Réponse d'un Suisse à J.L. Mélenchon :
Vous nous plaignez d'avoir refusé deux semaines de vacances supplémentaires. Ainsi, nous aurions été intimidés par nos méchants patrons.
Vous précisez même :
"Je comprends parfaitement que le patronat suisse utilise tous les arguments, dont la peur et l'insulte, contre les travailleurs".
Je ne doute pas que vous le compreniez :
la peur et l'insulte, c'est votre truc. Mais bon. Restons concentré sur le fond de votre propos.
Vous dites comprendre les patrons.
En fait, vous ne comprenez rien du tout, une fois de plus.
Il est vrai que nous avons refusé ce week-end l'initiative "six semaines de vacances pour tous".
Pour le reste, une ou deux précisions s'imposent.
La première: une partie de la gauche était opposée à l'initiative.
Quant aux patrons, loin de la peur et de l'insulte, ils ont agi avec responsabilité. Une responsabilité citoyenne. Un concept qui vous échappe peut-être.
Ce que les Suisses ont compris, eux, c'est que plus de vacances,
c'est plus d'heures sup.
Ce que les Suisses ont compris aussi, mon cher Jean-Luc, c'est que le patron est le partenaire de l'employé.
Nous appelons cela la paix du travail.
A la grève systématique, nous privilégions le dialogue, le partenariat social.
De vraies négociations branche par branche, entre gens bien élevés, sans peurs, ni insultes.
Sans méthodes de voyous.
Conséquence:
Notre marché du travail est souple, flexible et redoutablement efficace. Sans chômage, ou presque.

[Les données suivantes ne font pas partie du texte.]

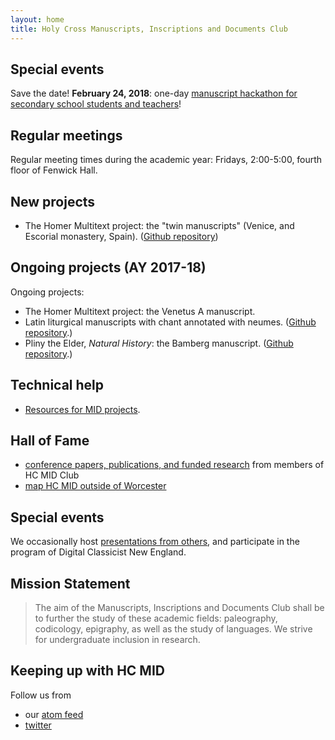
 ```yaml
---
layout: home
title: Holy Cross Manuscripts, Inscriptions and Documents Club
---
```



## Special events

Save the date!  **February 24, 2018**:  one-day [manuscript hackathon for secondary school students and teachers](https://hcmid.github.io/ms-hackathon-2018/)!


## Regular meetings

Regular meeting times during the academic year:  Fridays, 2:00-5:00, fourth floor of Fenwick Hall.




## New projects

-  The Homer Multitext project: the "twin manuscripts" (Venice, and Escorial monastery, Spain).  ([Github repository](https://github.com/hmteditors/twins))

## Ongoing projects (AY 2017-18) ##


Ongoing projects:


-   The Homer Multitext project:  the Venetus A manuscript.
-   Latin liturgical manuscripts with chant annotated with neumes.  ([Github repository](https://github.com/HCMID/chant).)
-   Pliny the Elder, *Natural History*: the Bamberg manuscript.  ([Github repository](https://github.com/HCMID/plinius).)


## Technical help

-  [Resources for MID projects](tech).




## Hall of Fame

-   [conference papers,  publications, and funded research](hof) from members of HC MID Club
-   [map HC MID outside of Worcester](where)

## Special events


We occasionally host [presentations from others](hosted), and participate in the program of Digital Classicist New England.


## Mission Statement


>The aim of the Manuscripts, Inscriptions and Documents Club shall be to further the study of these academic fields: paleography, codicology, epigraphy, as well as the study of languages. We strive for undergraduate inclusion in research.


## Keeping up with HC MID

Follow us from

- our [atom feed](atom.xml)
- [twitter](https://twitter.com/hcmid)
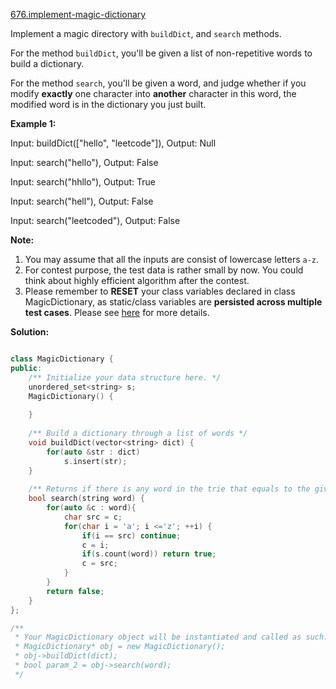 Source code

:[676.implement-magic-dictionary](https://leetcode.com/problems/implement-magic-dictionary/)  

Implement a magic directory with `buildDict`, and `search` methods.

For the method `buildDict`, you'll be given a list of non-repetitive words to build a dictionary.

For the method `search`, you'll be given a word, and judge whether if you modify **exactly** one character into **another** character in this word, the modified word is in the dictionary you just built.

**Example 1:**  

  
Input: buildDict(\["hello", "leetcode"\]), Output: Null
  
Input: search("hello"), Output: False
  
Input: search("hhllo"), Output: True
  
Input: search("hell"), Output: False
  
Input: search("leetcoded"), Output: False
  

**Note:**  

1.  You may assume that all the inputs are consist of lowercase letters `a-z`.
2.  For contest purpose, the test data is rather small by now. You could think about highly efficient algorithm after the contest.
3.  Please remember to **RESET** your class variables declared in class MagicDictionary, as static/class variables are **persisted across multiple test cases**. Please see [here](https://leetcode.com/faq/#different-output) for more details.  



**Solution:**  

```cpp

class MagicDictionary {
public:
    /** Initialize your data structure here. */
    unordered_set<string> s;
    MagicDictionary() {
        
    }
    
    /** Build a dictionary through a list of words */
    void buildDict(vector<string> dict) {
        for(auto &str : dict)
            s.insert(str);
    }
    
    /** Returns if there is any word in the trie that equals to the given word after modifying exactly one character */
    bool search(string word) {
        for(auto &c : word){
            char src = c;
            for(char i = 'a'; i <='z'; ++i) {
                if(i == src) continue;
                c = i;
                if(s.count(word)) return true;
                c = src;
            }
        }
        return false;
    }
};

/**
 * Your MagicDictionary object will be instantiated and called as such:
 * MagicDictionary* obj = new MagicDictionary();
 * obj->buildDict(dict);
 * bool param_2 = obj->search(word);
 */
```
       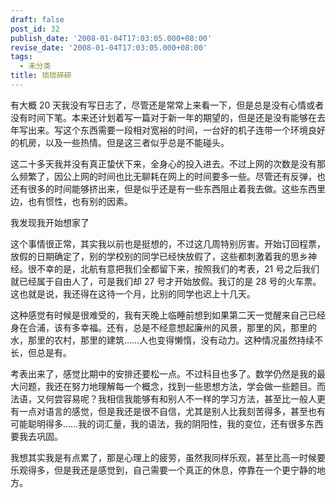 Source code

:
 ```yaml
---
draft: false
post_id: 32
publish_date: '2008-01-04T17:03:05.000+08:00'
revise_date: '2008-01-04T17:03:05.000+08:00'
tags:
  - 未分类
title: 琐琐碎碎
---
```


有大概 20 天我没有写日志了，尽管还是常常上来看一下，但是总是没有心情或者没有时间下笔。本来还计划着写一篇对于新一年的期望的，但是还是没有能够在去年写出来。写这个东西需要一段相对宽裕的时间，一台好的机子连带一个环境良好的机房，以及一些热情。但是这三者似乎总是不能碰头。

这二十多天我并没有真正蛰伏下来，全身心的投入进去。不过上网的次数是没有那么频繁了，因公上网的时间也比无聊耗在网上的时间要多一些。尽管还有反弹，也还有很多的时间能够挤出来，但是似乎还是有一些东西阻止着我去做。这些东西里边，也有惯性，也有别的因素。

我发现我开始想家了

这个事情很正常，其实我以前也是挺想的，不过这几周特别厉害。开始订回程票，放假的日期确定了，别的学校别的同学已经快放假了，这些都刺激着我的思乡神经。很不幸的是，北航有意把我们全都留下来，按照我们的考表，21 号之后我们就已经属于自由人了，可是我们却 27 号才开始放假。我订的是 28 号的火车票。这也就是说，我还得在这待一个月，比别的同学也迟上十几天。

这种感觉有时候是很难受的，我有天晚上临睡前想到如果第二天一觉醒来自己已经身在合浦，该有多幸福。还有，总是不经意想起廉州的风景，那里的风，那里的水，那里的农村，那里的建筑……人也变得懒惰，没有动力。这种情况虽然持续不长，但总是有。

考表出来了，感觉比期中的安排还要松一点。不过科目也多了。数学仍然是我的最大问题，我还在努力地理解每一个概念，找到一些思想方法，学会做一些题目。而法语，又何尝容易呢？我相信我能够有和别人不一样的学习方法，甚至比一般人更有一点对语言的感觉，但是我还是很不自信，尤其是别人比我刻苦得多，甚至也有可能聪明得多……我的词汇量，我的语法，我的阴阳性，我的变位，还有很多东西要我去巩固。

我想其实我是有点累了，那是心理上的疲劳，虽然我同样乐观，甚至比高一时候要乐观得多，但是我还是感觉到，自己需要一个真正的休息，停靠在一个更宁静的地方。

Le choix du peuple suisse correspond à sa maturité politique. La démocratie directe implique un grand sens des responsabilités.

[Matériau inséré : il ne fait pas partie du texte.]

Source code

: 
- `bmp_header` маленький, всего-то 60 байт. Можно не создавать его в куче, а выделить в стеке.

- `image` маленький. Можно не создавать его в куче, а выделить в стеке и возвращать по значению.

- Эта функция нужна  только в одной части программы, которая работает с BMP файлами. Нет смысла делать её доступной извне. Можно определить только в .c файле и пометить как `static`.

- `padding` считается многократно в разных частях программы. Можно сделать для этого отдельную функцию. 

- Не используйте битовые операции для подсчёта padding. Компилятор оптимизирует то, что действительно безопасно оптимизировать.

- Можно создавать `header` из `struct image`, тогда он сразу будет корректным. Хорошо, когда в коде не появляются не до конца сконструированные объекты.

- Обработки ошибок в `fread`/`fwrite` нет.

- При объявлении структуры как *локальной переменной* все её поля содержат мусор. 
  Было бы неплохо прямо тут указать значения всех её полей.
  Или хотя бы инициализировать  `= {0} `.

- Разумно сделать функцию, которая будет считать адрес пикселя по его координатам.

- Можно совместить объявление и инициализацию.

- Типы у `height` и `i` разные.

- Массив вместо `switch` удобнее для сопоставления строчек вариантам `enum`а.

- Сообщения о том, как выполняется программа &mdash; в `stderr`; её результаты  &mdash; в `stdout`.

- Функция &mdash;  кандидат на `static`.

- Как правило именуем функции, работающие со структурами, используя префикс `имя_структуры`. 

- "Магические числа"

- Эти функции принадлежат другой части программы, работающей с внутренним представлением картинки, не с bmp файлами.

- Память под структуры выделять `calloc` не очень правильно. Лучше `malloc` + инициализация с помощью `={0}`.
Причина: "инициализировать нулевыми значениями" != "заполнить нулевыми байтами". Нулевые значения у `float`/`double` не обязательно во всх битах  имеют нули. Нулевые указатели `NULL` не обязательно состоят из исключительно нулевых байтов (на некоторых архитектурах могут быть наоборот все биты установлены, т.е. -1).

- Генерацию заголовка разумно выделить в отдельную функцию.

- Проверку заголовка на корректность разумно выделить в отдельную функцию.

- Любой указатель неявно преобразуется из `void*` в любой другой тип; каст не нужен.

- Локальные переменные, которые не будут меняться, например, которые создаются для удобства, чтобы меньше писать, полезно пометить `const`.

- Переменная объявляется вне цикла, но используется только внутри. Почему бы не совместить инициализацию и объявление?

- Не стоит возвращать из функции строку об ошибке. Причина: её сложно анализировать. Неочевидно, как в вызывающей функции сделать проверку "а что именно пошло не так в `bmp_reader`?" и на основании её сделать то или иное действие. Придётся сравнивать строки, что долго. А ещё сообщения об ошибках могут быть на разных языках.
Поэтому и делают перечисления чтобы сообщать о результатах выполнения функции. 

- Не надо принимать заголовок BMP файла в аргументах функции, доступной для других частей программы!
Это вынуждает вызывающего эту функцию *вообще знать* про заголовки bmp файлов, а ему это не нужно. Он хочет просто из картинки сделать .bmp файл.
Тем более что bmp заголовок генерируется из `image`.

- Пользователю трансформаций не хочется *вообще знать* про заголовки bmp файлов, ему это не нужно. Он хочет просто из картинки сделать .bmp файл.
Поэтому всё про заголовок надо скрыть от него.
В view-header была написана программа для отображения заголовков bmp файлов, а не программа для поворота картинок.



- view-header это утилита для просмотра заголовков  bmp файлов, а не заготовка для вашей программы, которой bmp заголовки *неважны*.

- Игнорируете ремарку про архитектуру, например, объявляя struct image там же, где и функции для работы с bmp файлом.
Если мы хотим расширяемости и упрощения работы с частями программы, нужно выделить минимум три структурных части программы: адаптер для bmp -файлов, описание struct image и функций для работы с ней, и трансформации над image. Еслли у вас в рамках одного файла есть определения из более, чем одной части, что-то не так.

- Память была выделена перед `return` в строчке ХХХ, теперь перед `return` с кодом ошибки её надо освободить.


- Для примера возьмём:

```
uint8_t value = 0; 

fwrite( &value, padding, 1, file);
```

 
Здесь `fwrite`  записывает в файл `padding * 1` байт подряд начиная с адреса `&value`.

Il ne suffit pas de balancer des slogans en chantant Ferrat.
Il faut penser aux conséquences, aussi.
D'ailleurs, le résultat de ce weekend n'est pas serré: l'initiative pour plus de vacances s'est naufragée dans les urnes, faisant l'unanimité des cantons contre elle.
En Suisse centrale, l'objet a été littéralement balayé, rejeté par plus de 80% des votants.

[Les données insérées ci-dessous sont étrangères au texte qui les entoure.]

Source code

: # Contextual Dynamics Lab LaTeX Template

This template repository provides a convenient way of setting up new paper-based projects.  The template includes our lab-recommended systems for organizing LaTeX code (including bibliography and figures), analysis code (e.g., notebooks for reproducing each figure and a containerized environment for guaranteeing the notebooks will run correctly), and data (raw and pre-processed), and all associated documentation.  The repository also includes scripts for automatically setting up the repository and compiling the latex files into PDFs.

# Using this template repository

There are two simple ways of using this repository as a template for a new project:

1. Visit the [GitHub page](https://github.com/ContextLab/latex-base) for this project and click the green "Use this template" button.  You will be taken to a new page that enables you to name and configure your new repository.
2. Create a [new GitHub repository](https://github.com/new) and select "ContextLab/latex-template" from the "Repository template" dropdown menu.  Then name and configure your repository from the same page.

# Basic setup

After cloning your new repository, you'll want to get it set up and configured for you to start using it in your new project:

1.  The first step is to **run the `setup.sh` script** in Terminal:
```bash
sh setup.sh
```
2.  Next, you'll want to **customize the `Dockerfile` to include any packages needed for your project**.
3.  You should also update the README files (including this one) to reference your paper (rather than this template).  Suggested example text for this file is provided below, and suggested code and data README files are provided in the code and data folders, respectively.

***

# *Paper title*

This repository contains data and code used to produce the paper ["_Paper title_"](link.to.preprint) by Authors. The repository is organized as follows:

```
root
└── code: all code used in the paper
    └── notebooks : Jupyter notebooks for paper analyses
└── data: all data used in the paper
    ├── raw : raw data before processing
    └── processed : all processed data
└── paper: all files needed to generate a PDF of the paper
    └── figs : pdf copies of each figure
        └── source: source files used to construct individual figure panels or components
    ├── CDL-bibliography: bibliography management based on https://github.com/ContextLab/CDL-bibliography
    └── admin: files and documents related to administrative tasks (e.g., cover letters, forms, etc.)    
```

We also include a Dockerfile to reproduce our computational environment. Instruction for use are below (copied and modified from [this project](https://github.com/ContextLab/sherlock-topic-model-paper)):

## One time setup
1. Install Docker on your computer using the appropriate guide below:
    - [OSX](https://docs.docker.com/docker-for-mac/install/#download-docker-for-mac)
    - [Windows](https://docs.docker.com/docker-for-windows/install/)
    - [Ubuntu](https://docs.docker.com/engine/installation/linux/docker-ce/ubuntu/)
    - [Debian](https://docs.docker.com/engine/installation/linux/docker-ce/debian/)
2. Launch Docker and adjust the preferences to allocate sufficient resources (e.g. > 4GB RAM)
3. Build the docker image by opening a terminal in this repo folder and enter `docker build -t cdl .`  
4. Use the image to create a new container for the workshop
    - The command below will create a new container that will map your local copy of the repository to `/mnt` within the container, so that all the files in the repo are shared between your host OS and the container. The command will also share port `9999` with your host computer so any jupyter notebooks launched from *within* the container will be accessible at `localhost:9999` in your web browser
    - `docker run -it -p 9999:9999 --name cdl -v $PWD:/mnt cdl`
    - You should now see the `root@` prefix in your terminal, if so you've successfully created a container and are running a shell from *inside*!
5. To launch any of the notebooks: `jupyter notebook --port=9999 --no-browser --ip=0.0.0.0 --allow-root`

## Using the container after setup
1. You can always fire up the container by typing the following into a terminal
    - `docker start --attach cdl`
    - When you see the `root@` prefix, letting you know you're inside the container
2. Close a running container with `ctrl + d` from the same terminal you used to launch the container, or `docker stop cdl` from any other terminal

Avouez que ça fait beaucoup de Suisses tétanisés par le patronat !
Et la Suisse romande ne fait pas exception, bien que proche de vous. Certains disent même que la proximité de la France a joué contre l'initiative: pour le patron des patrons suisses,
"le modèle français a fait figure de repoussoir".
Amusant.
Comme toute la campagne en cours chez vous.
J'entendais l'autre jour Philippe Poutou à la radio.
Il est marrant, lui. Il parlait de vous (entre autres). L'homme du Nouveau parti anticapitaliste y dénonçait notamment les professionnels de la politique qui "ne connaissent rien au monde du travail" (comme vous).
S'en est suivi une apologie du candidat salarié (comme lui).
L'homme du combat contre le capitalisme n'en finissait plus de valoriser le salarié. Sans se rendre compte, visiblement, que le salarié n'existe pas sans "salariant".
En français, son patron. Le capitaliste qu'il aime tant détester.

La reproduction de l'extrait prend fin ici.